In a letter to the attorney-general, Akel leader Andros Kyprianou said there had been dozens of public admissions regarding the Golden Dawn’s links and cooperation with Cyprus far-right party Elam “and we wonder whether there are reasons for the Legal Service to investigate anew, the possibility of them committing criminal offences in Cyprus too.”
Kyprianou said this was also provided for in a resolution passed by parliament, which called on the authorities to follow the trial and carry out an investigation when appropriate.
Golden Dawn was catapulted from obscurity to infamy in the space of a few years, attracting supporters with a xenophobic rhetoric at the height of Greece’s debilitating debt crisis.
But it started to unravel in September 2013, when a party supporter was arrested for the killing of Pavlos Fyssas, a musician and rapper aligned to the political left.
Golden Dawn members, including its leader Nikos Mihaloliakos, were rounded up and authorities launched an inquiry into whether the group was a criminal organisation in parallel to the probe into Fyssas’s death.
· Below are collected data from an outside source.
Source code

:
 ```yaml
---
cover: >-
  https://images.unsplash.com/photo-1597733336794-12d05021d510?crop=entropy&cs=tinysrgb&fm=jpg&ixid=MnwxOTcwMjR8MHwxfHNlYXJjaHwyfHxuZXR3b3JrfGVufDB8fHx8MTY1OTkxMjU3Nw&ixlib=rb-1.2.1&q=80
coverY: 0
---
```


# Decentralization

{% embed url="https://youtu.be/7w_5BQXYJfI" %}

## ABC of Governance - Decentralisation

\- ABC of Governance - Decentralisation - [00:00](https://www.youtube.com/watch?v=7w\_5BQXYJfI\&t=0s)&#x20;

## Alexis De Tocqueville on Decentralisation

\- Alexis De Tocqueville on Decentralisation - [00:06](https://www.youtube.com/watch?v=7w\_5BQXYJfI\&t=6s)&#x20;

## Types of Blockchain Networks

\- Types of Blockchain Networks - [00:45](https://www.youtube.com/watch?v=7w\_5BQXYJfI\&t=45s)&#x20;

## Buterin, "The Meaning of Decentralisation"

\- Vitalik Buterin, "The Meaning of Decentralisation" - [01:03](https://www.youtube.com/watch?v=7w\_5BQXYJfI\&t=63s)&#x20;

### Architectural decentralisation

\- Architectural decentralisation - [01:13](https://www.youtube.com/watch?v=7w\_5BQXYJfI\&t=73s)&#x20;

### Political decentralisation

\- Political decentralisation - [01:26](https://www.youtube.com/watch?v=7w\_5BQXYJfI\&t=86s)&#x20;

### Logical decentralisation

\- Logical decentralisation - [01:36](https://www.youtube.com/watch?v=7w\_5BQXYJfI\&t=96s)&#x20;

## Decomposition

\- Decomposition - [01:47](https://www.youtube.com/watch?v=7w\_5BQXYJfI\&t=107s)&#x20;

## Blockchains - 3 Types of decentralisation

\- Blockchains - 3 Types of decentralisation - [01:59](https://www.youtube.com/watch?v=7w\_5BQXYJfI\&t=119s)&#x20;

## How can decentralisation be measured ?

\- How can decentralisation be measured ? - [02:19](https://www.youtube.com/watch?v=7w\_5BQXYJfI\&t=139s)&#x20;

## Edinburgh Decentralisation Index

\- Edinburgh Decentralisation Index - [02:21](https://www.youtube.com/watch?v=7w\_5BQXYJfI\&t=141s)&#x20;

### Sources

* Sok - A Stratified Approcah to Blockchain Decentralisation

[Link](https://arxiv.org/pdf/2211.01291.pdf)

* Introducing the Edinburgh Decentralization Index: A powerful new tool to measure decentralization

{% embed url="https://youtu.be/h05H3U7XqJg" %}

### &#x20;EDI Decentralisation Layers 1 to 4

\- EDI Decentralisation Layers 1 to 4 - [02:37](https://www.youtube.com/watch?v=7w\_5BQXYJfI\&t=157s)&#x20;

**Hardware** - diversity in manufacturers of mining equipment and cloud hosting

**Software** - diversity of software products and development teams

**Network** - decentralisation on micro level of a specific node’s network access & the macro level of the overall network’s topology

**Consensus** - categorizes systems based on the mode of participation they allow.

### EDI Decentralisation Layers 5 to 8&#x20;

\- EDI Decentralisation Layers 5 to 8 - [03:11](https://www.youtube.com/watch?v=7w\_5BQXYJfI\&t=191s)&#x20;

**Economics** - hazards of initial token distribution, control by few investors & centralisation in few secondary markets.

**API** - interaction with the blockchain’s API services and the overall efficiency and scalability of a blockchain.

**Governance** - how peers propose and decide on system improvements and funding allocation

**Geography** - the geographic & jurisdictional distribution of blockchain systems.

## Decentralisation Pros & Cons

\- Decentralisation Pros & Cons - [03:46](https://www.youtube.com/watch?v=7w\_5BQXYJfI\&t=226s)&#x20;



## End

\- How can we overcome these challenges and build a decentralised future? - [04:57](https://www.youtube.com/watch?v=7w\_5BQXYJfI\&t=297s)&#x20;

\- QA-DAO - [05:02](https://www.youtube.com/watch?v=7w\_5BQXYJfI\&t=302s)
Before the court ruled that the party leadership was running a criminal group on Wednesday, it found Golden Dawn supporter Yiorgos Roupakias guilty of Fyssas’s murder.
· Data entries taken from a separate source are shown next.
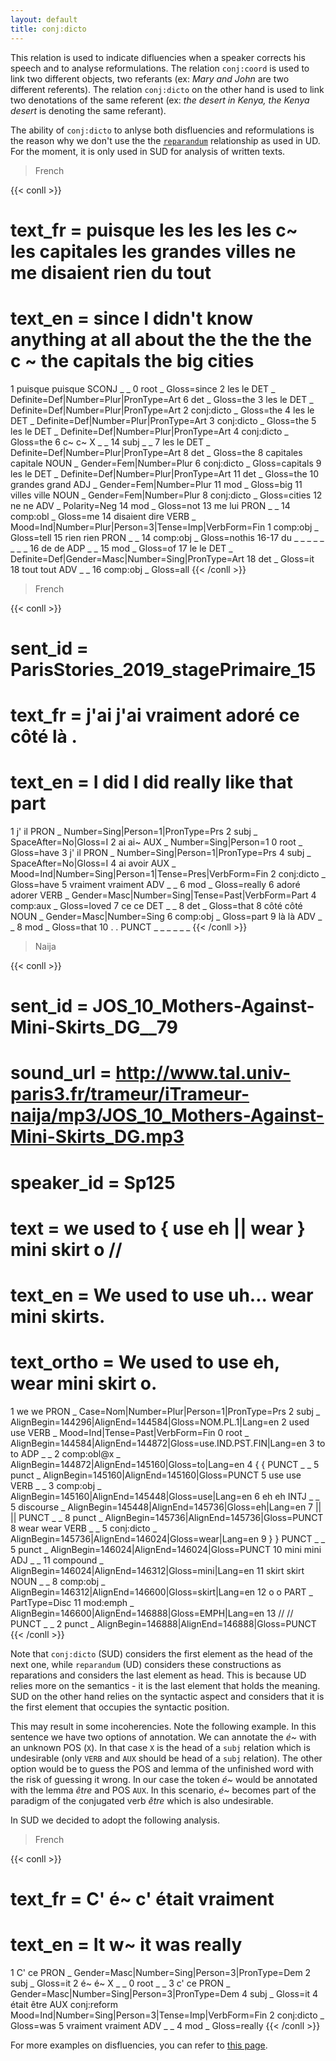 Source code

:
 ```yaml
---
layout: default
title: conj:dicto
---
```


This relation is used to indicate difluencies when a speaker corrects his speech and to analyse reformulations. The relation `conj:coord` is used to link two different objects, two referants (ex: *Mary and John* are two different referents). The relation `conj:dicto` on the other hand is used to link two denotations of the same referent (ex: *the desert in Kenya, the Kenya desert* is denoting the same referant).

The ability of `conj:dicto` to anlyse both disfluencies and reformulations is the reason why we don't use the the [`reparandum`](https://universaldependencies.org/u/dep/reparandum.html) relationship as used in UD. For the moment, it is only used in SUD for analysis of written texts.

> French

{{< conll >}}
# text_fr = puisque les les les les c~ les capitales les grandes villes ne me disaient rien du tout
# text_en = since I didn't know anything at all about the the the the c ~ the capitals the big cities
1	puisque	puisque	SCONJ	_	_	0	root	_	Gloss=since
2	les	le	DET	_	Definite=Def|Number=Plur|PronType=Art	6	det	_	Gloss=the
3	les	le	DET	_	Definite=Def|Number=Plur|PronType=Art	2	conj:dicto	_	Gloss=the
4	les	le	DET	_	Definite=Def|Number=Plur|PronType=Art	3	conj:dicto	_	Gloss=the
5	les	le	DET	_	Definite=Def|Number=Plur|PronType=Art	4	conj:dicto	_	Gloss=the
6	c~	c~	X	_	_	14	subj	_	_
7	les	le	DET	_	Definite=Def|Number=Plur|PronType=Art	8	det	_	Gloss=the
8	capitales	capitale	NOUN	_	Gender=Fem|Number=Plur	6	conj:dicto	_	Gloss=capitals
9	les	le	DET	_	Definite=Def|Number=Plur|PronType=Art	11	det	_	Gloss=the
10	grandes	grand	ADJ	_	Gender=Fem|Number=Plur	11	mod	_	Gloss=big
11	villes	ville	NOUN	_	Gender=Fem|Number=Plur	8	conj:dicto	_	Gloss=cities
12	ne	ne	ADV	_	Polarity=Neg	14	mod	_	Gloss=not
13	me	lui	PRON	_	_	14	comp:obl	_	Gloss=me
14	disaient	dire	VERB	_	Mood=Ind|Number=Plur|Person=3|Tense=Imp|VerbForm=Fin	1	comp:obj	_	Gloss=tell
15	rien	rien	PRON	_	_	14	comp:obj	_	Gloss=nothis
16-17	du	_	_	_	_	_	_	_	_
16	de	de	ADP	_	_	15	mod	_	Gloss=of
17	le	le	DET	_	Definite=Def|Gender=Masc|Number=Sing|PronType=Art	18	det	_	Gloss=it
18	tout	tout	ADV	_	_	16	comp:obj	_	Gloss=all
{{< /conll >}}


> French

{{< conll >}}
# sent_id = ParisStories_2019_stagePrimaire_15
# text_fr = j'ai j'ai vraiment adoré ce côté là .
# text_en = I did I did really like that part
1	j'	il	PRON	_	Number=Sing|Person=1|PronType=Prs	2	subj	_	SpaceAfter=No|Gloss=I
2	ai	ai~	AUX	_	Number=Sing|Person=1	0	root	_	Gloss=have
3	j'	il	PRON	_	Number=Sing|Person=1|PronType=Prs	4	subj	_	SpaceAfter=No|Gloss=I
4	ai	avoir	AUX	_	Mood=Ind|Number=Sing|Person=1|Tense=Pres|VerbForm=Fin	2	conj:dicto	_	Gloss=have
5	vraiment	vraiment	ADV	_	_	6	mod	_	Gloss=really
6	adoré	adorer	VERB	_	Gender=Masc|Number=Sing|Tense=Past|VerbForm=Part	4	comp:aux	_	Gloss=loved
7	ce	ce	DET	_	_	8	det	_	Gloss=that
8	côté	côté	NOUN	_	Gender=Masc|Number=Sing	6	comp:obj	_	Gloss=part
9	là	là	ADV	_	_	8	mod	_	Gloss=that
10	.	.	PUNCT	_	_	_	_	_	_
{{< /conll >}}

> Naija

{{< conll >}}
# sent_id = JOS_10_Mothers-Against-Mini-Skirts_DG__79
# sound_url = http://www.tal.univ-paris3.fr/trameur/iTrameur-naija/mp3/JOS_10_Mothers-Against-Mini-Skirts_DG.mp3
# speaker_id = Sp125
# text = we used to { use eh || wear } mini skirt o //
# text_en = We used to use uh... wear mini skirts.
# text_ortho = We used to use eh, wear mini skirt o.
1	we	we	PRON	_	Case=Nom|Number=Plur|Person=1|PronType=Prs	2	subj	_	AlignBegin=144296|AlignEnd=144584|Gloss=NOM.PL.1|Lang=en
2	used	use	VERB	_	Mood=Ind|Tense=Past|VerbForm=Fin	0	root	_	AlignBegin=144584|AlignEnd=144872|Gloss=use.IND.PST.FIN|Lang=en
3	to	to	ADP	_	_	2	comp:obl@x	_	AlignBegin=144872|AlignEnd=145160|Gloss=to|Lang=en
4	{	{	PUNCT	_	_	5	punct	_	AlignBegin=145160|AlignEnd=145160|Gloss=PUNCT
5	use	use	VERB	_	_	3	comp:obj	_	AlignBegin=145160|AlignEnd=145448|Gloss=use|Lang=en
6	eh	eh	INTJ	_	_	5	discourse	_	AlignBegin=145448|AlignEnd=145736|Gloss=eh|Lang=en
7	||	||	PUNCT	_	_	8	punct	_	AlignBegin=145736|AlignEnd=145736|Gloss=PUNCT
8	wear	wear	VERB	_	_	5	conj:dicto	_	AlignBegin=145736|AlignEnd=146024|Gloss=wear|Lang=en
9	}	}	PUNCT	_	_	5	punct	_	AlignBegin=146024|AlignEnd=146024|Gloss=PUNCT
10	mini	mini	ADJ	_	_	11	compound	_	AlignBegin=146024|AlignEnd=146312|Gloss=mini|Lang=en
11	skirt	skirt	NOUN	_	_	8	comp:obj	_	AlignBegin=146312|AlignEnd=146600|Gloss=skirt|Lang=en
12	o	o	PART	_	PartType=Disc	11	mod:emph	_	AlignBegin=146600|AlignEnd=146888|Gloss=EMPH|Lang=en
13	//	//	PUNCT	_	_	2	punct	_	AlignBegin=146888|AlignEnd=146888|Gloss=PUNCT
{{< /conll >}}

Note that `conj:dicto` (SUD) considers the first element as the head of the next one, while `reparandum` (UD) considers these constructions as reparations and considers the last element as head.
This is because UD relies more on the semantics - it is the last element that holds the meaning. SUD on the other hand relies on the syntactic aspect and considers that it is the first element that occupies the syntactic position.

This may result in some incoherencies. Note the following example. In this sentence we have two options of annotation. We can annotate the *é~* with an unknown POS (`X`). In that case `X` is the head of a `subj` relation which is undesirable (only `VERB` and `AUX` should be head of a `subj` relation). The other option would be to guess the POS and lemma of the unfinished word with the risk of guessing it wrong. In our case the token *é~* would be annotated with the lemma *être* and POS `AUX`. In this scenario, *é~* becomes part of the paradigm of the conjugated verb *être* which is also undesirable.


In SUD we decided to adopt the following analysis.

> French

{{< conll >}}
# text_fr = C' é~ c' était vraiment
# text_en = It w~ it was really
1	C'	ce	PRON	_	Gender=Masc|Number=Sing|Person=3|PronType=Dem	2	subj	_	Gloss=it
2	é~	é~	X	_	_	0	root	_	_
3	c'	ce	PRON	_	Gender=Masc|Number=Sing|Person=3|PronType=Dem	4	subj	_	Gloss=it
4	était	être	AUX	conj:reform	Mood=Ind|Number=Sing|Person=3|Tense=Imp|VerbForm=Fin	2	conj:dicto	_	Gloss=was
5	vraiment	vraiment	ADV	_	_	4	mod	_	Gloss=really
{{< /conll >}}

For more examples on disfluencies, you can refer to [this page](../disfulencies).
Prosecutors had charged 65 people, including 18 former Golden Dawn lawmakers, with being members of a criminal group.
Dozens of others on trial, party members and alleged associates, face convictions on charges that range from murder to perjury, linked to violent attacks on immigrants and left-wing activists.
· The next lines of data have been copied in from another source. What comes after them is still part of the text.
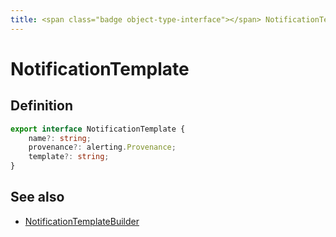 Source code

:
 ```yaml
---
title: <span class="badge object-type-interface"></span> NotificationTemplate
---
```

# <span class="badge object-type-interface"></span> NotificationTemplate

## Definition

```typescript
export interface NotificationTemplate {
	name?: string;
	provenance?: alerting.Provenance;
	template?: string;
}

```
## See also

 * <span class="badge builder"></span> [NotificationTemplateBuilder](./builder-NotificationTemplateBuilder.md)
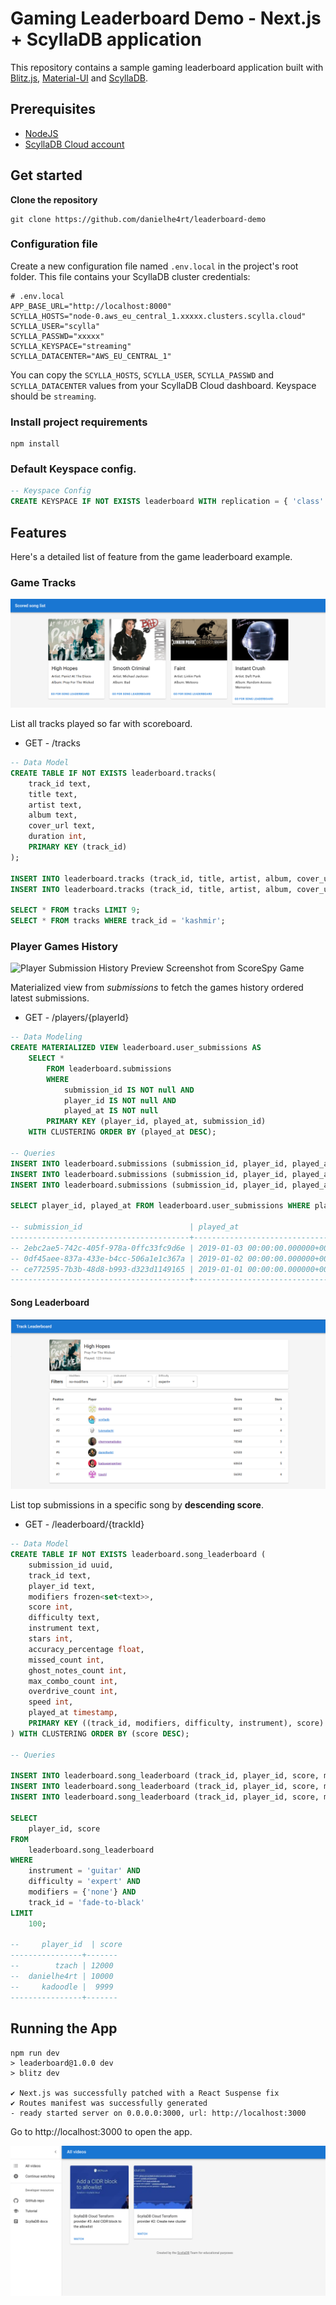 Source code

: # Gaming Leaderboard Demo  - Next.js + ScyllaDB application
This repository contains a sample gaming leaderboard application built with [Blitz.js](https://blitzjs.com/), [Material-UI](https://mui.com/material-ui/) and [ScyllaDB](https://www.scylladb.com/).

## Prerequisites
* [NodeJS](https://nodejs.org/en)
* [ScyllaDB Cloud account](https://cloud.scylladb.com/account/sign-up)

## Get started

**Clone the repository**
```
git clone https://github.com/danielhe4rt/leaderboard-demo
```

### Configuration file

Create a new configuration file named `.env.local` in the project's root folder. This file contains your ScyllaDB cluster credentials:
```
# .env.local
APP_BASE_URL="http://localhost:8000"
SCYLLA_HOSTS="node-0.aws_eu_central_1.xxxxx.clusters.scylla.cloud"
SCYLLA_USER="scylla"
SCYLLA_PASSWD="xxxxx"
SCYLLA_KEYSPACE="streaming"
SCYLLA_DATACENTER="AWS_EU_CENTRAL_1"
```

You can copy the `SCYLLA_HOSTS`, `SCYLLA_USER`, `SCYLLA_PASSWD` and `SCYLLA_DATACENTER` values from your ScyllaDB Cloud dashboard. Keyspace should be `streaming`.

### Install project requirements
```
npm install
```

### Default Keyspace config.

```sql
-- Keyspace Config
CREATE KEYSPACE IF NOT EXISTS leaderboard WITH replication = { 'class': 'NetworkTopologyStrategy', 'replication_factor': '3' };
```

## Features

Here's a detailed list of feature from the game leaderboard example. 

### Game Tracks 

![List of all tracks played so far with scoreboard](.github/images/preview-list-played-tracks.png)

List all tracks played so far with scoreboard. 

* GET - /tracks

```sql
-- Data Model
CREATE TABLE IF NOT EXISTS leaderboard.tracks(
	track_id text,
	title text,
	artist text,
	album text,
	cover_url text,
	duration int,
	PRIMARY KEY (track_id)
);

INSERT INTO leaderboard.tracks (track_id, title, artist, album, cover_url, duration) VALUES ('kashmir', 'Kashmir', 'Led Zeppelin', 'Mothership', 'https://i.scdn.co/image/ab67616d0000b27322f1b6c28ce5735646b2e569', 517);
INSERT INTO leaderboard.tracks (track_id, title, artist, album, cover_url, duration) VALUES ('high-hopes', 'High Hopes',  'Panic! At the Disco', 'Pray for the Wicked','https://i.scdn.co/image/ab67616d0000b273c5148520a59be191eea16989', 517);

SELECT * FROM tracks LIMIT 9;
SELECT * FROM tracks WHERE track_id = 'kashmir';
```

<!-- #### Game Submission
![Submission Preview Screenshot from YARG Game](.github/images/preview-submission.png)

Page with information regarding of that specific submissions from a played game. 

* GET - /submissions/{submissionId}
* POST - /submissions

> For this specific query I'll not use the **played_at** clustering, however in the next feature that involves Materialized View, I opted to let it here. 

```sql
-- Data Modeling 
CREATE TABLE IF NOT EXISTS leaderboard.submissions (
	submission_id uuid,
	track_id text,
	player_id text,
	modifiers frozen<set<text>>,
	score int,
	difficulty text,
	instrument text,
	stars int,
	accuracy_percentage float,
	missed_count int,
	ghost_notes_count int,
	max_combo_count int,
	overdrive_count int,
	speed int,
	played_at timestamp,
	PRIMARY KEY (submission_id, played_at)
);

-- Queries

INSERT INTO leaderboard.submissions (submission_id, player_id, played_at) VALUES (ce772595-7b3b-48d8-b993-d323d1149165, 'danielhe4rt', '2019-01-01 00:00:00+0000');

SELECT * FROM leaderboard.submissions WHERE submission_id = ce772595-7b3b-48d8-b993-d323d1149165;
``` -->

### Player Games History

![Player Submission History Preview Screenshot from ScoreSpy Game](.github/images/preview-submission-history.png)

Materialized view from *submissions* to fetch the games history ordered latest submissions.

* GET - /players/{playerId}

```sql
-- Data Modeling
CREATE MATERIALIZED VIEW leaderboard.user_submissions AS
    SELECT *
    	FROM leaderboard.submissions
    	WHERE 
			submission_id IS NOT null AND
			player_id IS NOT null AND
			played_at IS NOT null
    	PRIMARY KEY (player_id, played_at, submission_id)
    WITH CLUSTERING ORDER BY (played_at DESC);

-- Queries
INSERT INTO leaderboard.submissions (submission_id, player_id, played_at) VALUES (ce772595-7b3b-48d8-b993-d323d1149165, 'danielhe4rt', '2019-01-01 00:00:00+0000');
INSERT INTO leaderboard.submissions (submission_id, player_id, played_at) VALUES (2ebc2ae5-742c-405f-978a-0ffc33fc9d6e, 'danielhe4rt', '2019-01-03 00:00:00+0000');
INSERT INTO leaderboard.submissions (submission_id, player_id, played_at) VALUES (0df45aee-837a-433e-b4cc-506a1e1c367a, 'danielhe4rt', '2019-01-02 00:00:00+0000');

SELECT player_id, played_at FROM leaderboard.user_submissions WHERE player_id = 'danielhe4rt' LIMIT 3;

-- submission_id                        | played_at
----------------------------------------+----------------------------------
-- 2ebc2ae5-742c-405f-978a-0ffc33fc9d6e | 2019-01-03 00:00:00.000000+0000
-- 0df45aee-837a-433e-b4cc-506a1e1c367a | 2019-01-02 00:00:00.000000+0000
-- ce772595-7b3b-48d8-b993-d323d1149165 | 2019-01-01 00:00:00.000000+0000
----------------------------------------+----------------------------------
```

#### Song Leaderboard

![Song Leaderboard Preview by YARG](.github/images/preview-song-leaderboard.png)

List top submissions in a specific song by **descending score**.

* GET - /leaderboard/{trackId}

```sql
-- Data Model
CREATE TABLE IF NOT EXISTS leaderboard.song_leaderboard (
	submission_id uuid,
	track_id text,
	player_id text,
	modifiers frozen<set<text>>,
	score int,
	difficulty text,
	instrument text,
	stars int,
	accuracy_percentage float,
	missed_count int,
	ghost_notes_count int,
	max_combo_count int,
	overdrive_count int,
	speed int,
	played_at timestamp,
	PRIMARY KEY ((track_id, modifiers, difficulty, instrument), score)
) WITH CLUSTERING ORDER BY (score DESC);

-- Queries

INSERT INTO leaderboard.song_leaderboard (track_id, player_id, score, modifiers, difficulty, instrument, played_at) VALUES ('fade-to-black', 'danielhe4rt', 10000, {'none'}, 'expert', 'guitar' ,'2019-01-01 00:00:00+0000');
INSERT INTO leaderboard.song_leaderboard (track_id, player_id, score, modifiers, difficulty, instrument, played_at) VALUES ('fade-to-black', 'tzach', 12000, {'none'}, 'expert', 'guitar' ,'2019-01-01 00:00:00+0000');
INSERT INTO leaderboard.song_leaderboard (track_id, player_id, score, modifiers, difficulty, instrument, played_at) VALUES ('fade-to-black', 'kadoodle', 9999, {'none'}, 'expert', 'guitar' ,'2019-01-02 00:00:00+0000');

SELECT 
	player_id, score 
FROM 
	leaderboard.song_leaderboard 
WHERE 
	instrument = 'guitar' AND
	difficulty = 'expert' AND
	modifiers = {'none'} AND
	track_id = 'fade-to-black' 
LIMIT 
	100;

--     player_id  | score
----------------+-------
--        tzach | 12000
--  danielhe4rt | 10000
--     kadoodle |  9999
----------------+-------
```


## Running the App

```
npm run dev
> leaderboard@1.0.0 dev
> blitz dev

✔ Next.js was successfully patched with a React Suspense fix
✔ Routes manifest was successfully generated
- ready started server on 0.0.0.0:3000, url: http://localhost:3000
```

Go to http://localhost:3000 to open the app.

![app screenshot](/public/app_screen.png)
Though admitting being linked to Golden Dawn many times in the past, Elam was quick to distance itself on Wednesday, following the court’s verdict.
In a statement, the party said it had severed all links to Golden Dawn a long time ago, claiming those who said otherwise had ulterior motives.
The statement drew ridicule on social media, with users posting photos of Elam chairman Christos Christou during his sting as Mihaloliakos’ bodyguard, as well as interviews in which he was adamant regarding the links to the now criminal organisation.
“We are Cyprus’ Golden Dawn,” Christou had said.
The difference in name is attributed to the Cypriot interior ministry’s refusal to register them under the name Golden Dawn.
Elam holds two seats in parliament.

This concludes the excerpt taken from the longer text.